Pomaderris apetala Labill.
P. tainui Hector in T.N.Z.I. 11, 1879, 429.
P. mollis Col. in T.N.Z.I. 25, 1893, 327.
Type locality: Tasmania, "in capita Van-Diemen". Type: ?
Erect-growing many-branched shrub up to 4 m. tall. Lvs 5-7 × 2-3 cm., oval, minutely crenulate, on petioles c. 1 cm. long; margins ± recurved; upper surface wrinkled, with scattered stellate hairs when young; lower surface fully clothed with felted sessile stellate hairs with scattered stalked stellate hairs overtopping them; nerves prominent with similar hairs. Infl. ± pyramidal, fl.-clusters lateral and terminal on lfless branchlets c. 10 cm. long; bracts narrow, mealy-hairy; pedicels 2*5-4 mm. long. Fls pale green, c. 6 mm. diam.; calyx-tube stellatehairy, mealy; speals c. 2 mm. long; petals 0; stamens < sepals; style divided to > 1/2 length; capsule c. 1/2 immersed in calyx-tube, with persistent sepals; operculum > 3/4 length of coccus; seeds dark, not shining, c. 1·5 × 1 mm.
DIST.: N.: Known in a few coastal localities from Kawhia Harbour to Mokau. Ch.: F. A. D. Cox (W). Tainui.
FL. 11-1. FT 1-2.
The type specimen of P. tainui (A, 5135, Mokau, Sir J. Hector) matches Tasmanian specimens well, though it, like most N.Z. specimens, has smaller and more oval lvs than those shown in Labillardière's t. 87. Colenso specimens of P. mollis in K, A, and W, approach Tasmanian ones even more closely; the only other specimens seen from Colenso's locality "Puketapu, Napier" are those (in W) collected by Petrie in Jan. 1899 "growing in a wayside hedge". Cheeseman (Man. N.Z. Fl. 1925, 554) regarded the Hawke's Bay plants as naturalized. Similar specimens from "Mr Potts' garden" [Christchurch] are in the Kirk Herb. (W). P. apetala is still quite widely grown as a garden or hedge shrub, some of it propagated by cuttings from the naturally-occurring grove at Mokau.

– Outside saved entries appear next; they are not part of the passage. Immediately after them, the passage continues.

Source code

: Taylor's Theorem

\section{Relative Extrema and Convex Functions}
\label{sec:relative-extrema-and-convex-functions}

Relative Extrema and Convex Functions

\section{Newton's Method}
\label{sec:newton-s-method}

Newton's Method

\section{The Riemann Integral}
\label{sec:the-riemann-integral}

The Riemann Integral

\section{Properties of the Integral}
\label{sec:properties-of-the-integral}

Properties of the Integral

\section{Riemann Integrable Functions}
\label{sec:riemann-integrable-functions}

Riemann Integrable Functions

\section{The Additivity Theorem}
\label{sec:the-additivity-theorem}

Also supplied by N.Z. nurserymen under the name P. apetala is a plant differing in the following respects: lvs large (up to 12 × 6 cm.), flat, pointed, always glab. above and with distinctive indumentum below, the stellate hairs being all stalked and very regularly and rather openly spaced so that the lf-epidermis shows through, giving a pale grey-green rather than white or buff colour; scattered simple hairs are present also; infl. is less rigid, fls are small (c. 5 mm. diam.), styles less divided, operculum small and ill-defined, the coccus ind. or opening by a median longitudinal split, flowering much earlier, and chromosome number different. This apparently closely approaches P. aspera Sieb. ex DC. Prodr. 2, 1825, 33, but Australian specimens of the latter examined for comparison have scattered soft stellate hairs on upper lf-surface. This plant has escaped from gardens but there is no reason to believe that it is indigenous to N.Z. A closely related form early became naturalized in parts of Canterbury (specimens at W from Geraldine, Mathias, 1891, and at CM from Oxford, Waimate, Geraldine and Wigley's Run, Waitoki, J.B. Armstrong).